→ **What to produce**:
Output exactly, and only, the lines below from the one with "You can also" down to the one with "Ideally for manga, I". Include both end lines and no pictures.
##### Data supplied
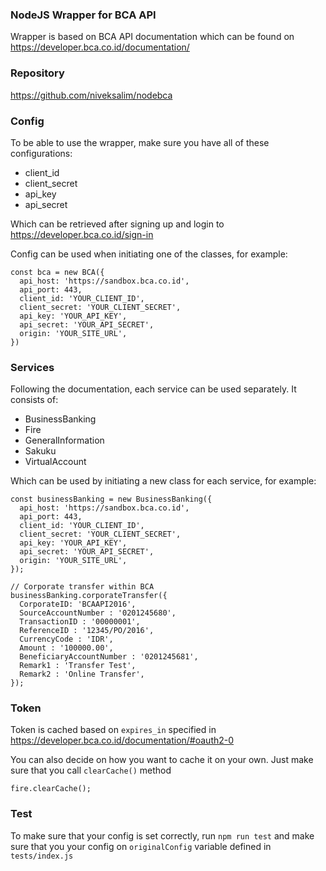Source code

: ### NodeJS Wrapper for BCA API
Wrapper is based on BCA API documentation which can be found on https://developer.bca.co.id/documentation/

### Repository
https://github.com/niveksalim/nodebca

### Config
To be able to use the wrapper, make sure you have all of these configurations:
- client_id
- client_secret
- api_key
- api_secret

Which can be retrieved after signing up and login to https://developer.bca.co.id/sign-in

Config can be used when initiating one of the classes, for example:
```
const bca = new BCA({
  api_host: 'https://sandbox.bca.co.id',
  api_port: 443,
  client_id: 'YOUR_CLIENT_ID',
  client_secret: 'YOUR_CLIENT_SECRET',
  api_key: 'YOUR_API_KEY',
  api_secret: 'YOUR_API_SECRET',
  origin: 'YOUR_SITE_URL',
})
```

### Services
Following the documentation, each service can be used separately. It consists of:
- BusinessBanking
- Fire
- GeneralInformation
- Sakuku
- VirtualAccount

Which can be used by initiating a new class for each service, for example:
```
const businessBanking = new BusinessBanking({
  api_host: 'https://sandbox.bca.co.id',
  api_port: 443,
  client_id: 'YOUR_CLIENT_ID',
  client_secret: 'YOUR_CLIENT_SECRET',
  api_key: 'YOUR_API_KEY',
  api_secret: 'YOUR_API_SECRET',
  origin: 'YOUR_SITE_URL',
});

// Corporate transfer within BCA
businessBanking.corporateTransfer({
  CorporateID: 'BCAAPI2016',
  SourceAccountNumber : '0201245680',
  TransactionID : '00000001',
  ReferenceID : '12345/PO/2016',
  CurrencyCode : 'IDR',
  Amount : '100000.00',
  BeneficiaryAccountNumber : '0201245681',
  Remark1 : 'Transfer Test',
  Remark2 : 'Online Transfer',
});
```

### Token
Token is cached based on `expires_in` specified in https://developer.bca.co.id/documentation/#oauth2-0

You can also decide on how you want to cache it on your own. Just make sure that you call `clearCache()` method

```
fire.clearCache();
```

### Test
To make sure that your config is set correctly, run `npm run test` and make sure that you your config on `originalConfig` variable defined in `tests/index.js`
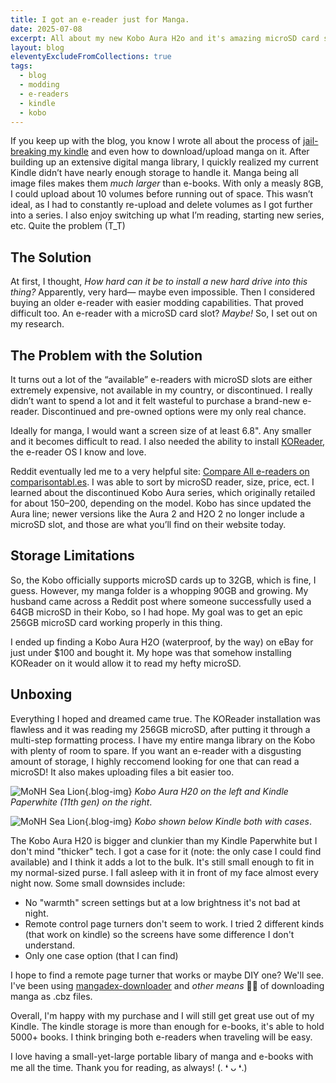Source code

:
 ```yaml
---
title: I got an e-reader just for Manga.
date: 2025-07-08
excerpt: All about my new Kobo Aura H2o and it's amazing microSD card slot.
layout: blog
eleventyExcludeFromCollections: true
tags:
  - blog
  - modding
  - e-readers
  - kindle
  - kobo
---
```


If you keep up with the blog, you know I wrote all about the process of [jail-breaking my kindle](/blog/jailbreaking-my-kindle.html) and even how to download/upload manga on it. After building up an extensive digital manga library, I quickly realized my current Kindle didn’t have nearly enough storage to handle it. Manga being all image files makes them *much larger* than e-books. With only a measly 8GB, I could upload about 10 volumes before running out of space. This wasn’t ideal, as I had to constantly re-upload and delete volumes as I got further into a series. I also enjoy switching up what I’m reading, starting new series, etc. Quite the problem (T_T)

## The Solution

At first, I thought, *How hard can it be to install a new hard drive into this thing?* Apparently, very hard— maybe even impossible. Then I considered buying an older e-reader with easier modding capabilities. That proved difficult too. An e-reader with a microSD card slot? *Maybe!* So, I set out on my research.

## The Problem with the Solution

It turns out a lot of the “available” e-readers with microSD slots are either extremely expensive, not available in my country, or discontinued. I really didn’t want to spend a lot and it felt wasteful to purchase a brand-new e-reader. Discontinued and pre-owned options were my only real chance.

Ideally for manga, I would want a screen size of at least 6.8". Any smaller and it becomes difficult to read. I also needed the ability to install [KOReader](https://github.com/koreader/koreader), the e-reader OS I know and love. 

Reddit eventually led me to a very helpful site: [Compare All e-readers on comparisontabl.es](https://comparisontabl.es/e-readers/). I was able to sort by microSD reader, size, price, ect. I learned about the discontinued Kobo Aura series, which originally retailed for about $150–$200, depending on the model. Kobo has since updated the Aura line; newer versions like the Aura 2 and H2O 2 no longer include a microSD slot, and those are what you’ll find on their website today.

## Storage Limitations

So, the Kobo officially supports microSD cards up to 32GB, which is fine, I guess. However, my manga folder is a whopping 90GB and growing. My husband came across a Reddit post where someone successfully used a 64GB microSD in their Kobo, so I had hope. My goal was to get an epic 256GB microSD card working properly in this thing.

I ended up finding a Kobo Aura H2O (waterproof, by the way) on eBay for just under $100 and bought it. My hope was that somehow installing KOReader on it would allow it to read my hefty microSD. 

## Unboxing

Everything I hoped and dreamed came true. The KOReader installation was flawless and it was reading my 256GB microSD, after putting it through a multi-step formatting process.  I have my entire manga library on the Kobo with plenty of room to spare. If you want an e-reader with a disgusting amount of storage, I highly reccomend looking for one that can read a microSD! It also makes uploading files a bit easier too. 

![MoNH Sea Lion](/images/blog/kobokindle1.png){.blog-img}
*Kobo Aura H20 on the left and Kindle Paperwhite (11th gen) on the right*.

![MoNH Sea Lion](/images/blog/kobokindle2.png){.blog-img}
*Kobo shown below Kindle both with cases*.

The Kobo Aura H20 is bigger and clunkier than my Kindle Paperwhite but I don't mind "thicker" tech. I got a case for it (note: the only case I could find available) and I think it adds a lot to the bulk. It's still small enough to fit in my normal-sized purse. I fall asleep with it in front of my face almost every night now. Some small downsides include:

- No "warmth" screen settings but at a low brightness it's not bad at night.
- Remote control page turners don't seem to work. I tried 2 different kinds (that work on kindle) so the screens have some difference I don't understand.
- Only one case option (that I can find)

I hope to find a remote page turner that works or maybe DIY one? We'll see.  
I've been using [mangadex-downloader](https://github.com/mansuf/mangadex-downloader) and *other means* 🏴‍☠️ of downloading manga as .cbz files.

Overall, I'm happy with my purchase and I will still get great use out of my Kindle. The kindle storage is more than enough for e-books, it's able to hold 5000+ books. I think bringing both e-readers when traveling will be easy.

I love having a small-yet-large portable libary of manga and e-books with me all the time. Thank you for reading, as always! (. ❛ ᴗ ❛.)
##########
→ **Exercise answer**:
You can also decide on how you want to cache it on your own. Just make sure that you call `clearCache()` method

```
fire.clearCache();
```

### Test
To make sure that your config is set correctly, run `npm run test` and make sure that you your config on `originalConfig` variable defined in `tests/index.js`
Source code

:
 ```yaml
---
title: I got an e-reader just for Manga.
date: 2025-07-08
excerpt: All about my new Kobo Aura H2o and it's amazing microSD card slot.
layout: blog
eleventyExcludeFromCollections: true
tags:
  - blog
  - modding
  - e-readers
  - kindle
  - kobo
---
```


If you keep up with the blog, you know I wrote all about the process of [jail-breaking my kindle](/blog/jailbreaking-my-kindle.html) and even how to download/upload manga on it. After building up an extensive digital manga library, I quickly realized my current Kindle didn’t have nearly enough storage to handle it. Manga being all image files makes them *much larger* than e-books. With only a measly 8GB, I could upload about 10 volumes before running out of space. This wasn’t ideal, as I had to constantly re-upload and delete volumes as I got further into a series. I also enjoy switching up what I’m reading, starting new series, etc. Quite the problem (T_T)

## The Solution

At first, I thought, *How hard can it be to install a new hard drive into this thing?* Apparently, very hard— maybe even impossible. Then I considered buying an older e-reader with easier modding capabilities. That proved difficult too. An e-reader with a microSD card slot? *Maybe!* So, I set out on my research.

## The Problem with the Solution

It turns out a lot of the “available” e-readers with microSD slots are either extremely expensive, not available in my country, or discontinued. I really didn’t want to spend a lot and it felt wasteful to purchase a brand-new e-reader. Discontinued and pre-owned options were my only real chance.

Ideally for manga, I would want a screen size of at least 6.8". Any smaller and it becomes difficult to read. I also needed the ability to install [KOReader](https://github.com/koreader/koreader), the e-reader OS I know and love. 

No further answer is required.